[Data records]
=== Section Start ===

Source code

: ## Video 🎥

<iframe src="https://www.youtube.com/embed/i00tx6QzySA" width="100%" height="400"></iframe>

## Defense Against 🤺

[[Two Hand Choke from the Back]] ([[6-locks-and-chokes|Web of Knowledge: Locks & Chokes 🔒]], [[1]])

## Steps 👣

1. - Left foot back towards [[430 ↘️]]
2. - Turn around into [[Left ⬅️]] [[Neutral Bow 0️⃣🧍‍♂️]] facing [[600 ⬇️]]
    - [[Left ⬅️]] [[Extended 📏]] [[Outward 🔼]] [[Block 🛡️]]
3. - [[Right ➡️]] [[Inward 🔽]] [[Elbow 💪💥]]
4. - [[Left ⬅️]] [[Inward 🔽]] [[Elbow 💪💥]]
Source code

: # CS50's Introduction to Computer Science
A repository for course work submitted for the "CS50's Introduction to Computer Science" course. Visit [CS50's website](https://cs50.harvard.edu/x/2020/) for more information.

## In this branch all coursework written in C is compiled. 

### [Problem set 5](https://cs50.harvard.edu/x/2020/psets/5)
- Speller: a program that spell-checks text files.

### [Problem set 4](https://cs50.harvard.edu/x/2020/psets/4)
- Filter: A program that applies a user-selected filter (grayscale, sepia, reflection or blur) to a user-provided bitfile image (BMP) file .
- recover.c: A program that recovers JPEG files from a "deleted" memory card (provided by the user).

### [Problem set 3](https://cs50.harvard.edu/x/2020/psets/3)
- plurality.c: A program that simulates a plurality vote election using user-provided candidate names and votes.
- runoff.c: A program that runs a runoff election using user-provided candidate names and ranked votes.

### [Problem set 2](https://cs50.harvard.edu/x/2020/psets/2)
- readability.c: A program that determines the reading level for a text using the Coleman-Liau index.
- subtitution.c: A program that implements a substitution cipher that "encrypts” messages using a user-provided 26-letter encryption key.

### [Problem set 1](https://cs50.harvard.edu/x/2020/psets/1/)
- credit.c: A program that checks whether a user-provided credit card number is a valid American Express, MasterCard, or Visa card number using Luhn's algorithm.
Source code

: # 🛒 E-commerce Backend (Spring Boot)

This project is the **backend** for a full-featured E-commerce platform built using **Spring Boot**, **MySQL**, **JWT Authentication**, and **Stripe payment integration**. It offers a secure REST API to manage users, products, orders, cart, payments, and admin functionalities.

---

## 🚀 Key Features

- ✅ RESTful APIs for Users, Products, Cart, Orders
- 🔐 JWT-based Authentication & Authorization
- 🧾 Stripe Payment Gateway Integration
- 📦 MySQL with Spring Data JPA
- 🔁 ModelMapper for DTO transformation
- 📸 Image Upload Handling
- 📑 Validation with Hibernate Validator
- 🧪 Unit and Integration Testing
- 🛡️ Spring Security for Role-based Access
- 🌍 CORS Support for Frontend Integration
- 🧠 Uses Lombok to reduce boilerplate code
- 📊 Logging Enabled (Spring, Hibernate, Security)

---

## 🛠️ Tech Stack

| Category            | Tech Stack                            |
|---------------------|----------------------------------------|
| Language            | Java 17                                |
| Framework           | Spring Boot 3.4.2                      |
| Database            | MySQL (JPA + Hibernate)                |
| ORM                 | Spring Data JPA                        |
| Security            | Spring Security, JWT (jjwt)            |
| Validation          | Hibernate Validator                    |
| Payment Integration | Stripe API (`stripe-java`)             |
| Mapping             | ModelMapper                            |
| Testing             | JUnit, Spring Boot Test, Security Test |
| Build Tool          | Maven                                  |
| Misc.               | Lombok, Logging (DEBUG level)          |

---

=== Section End ===

*Work instruction*. Give only the number of lines in the entries that contain "election".

*Answer to this exercise*. 2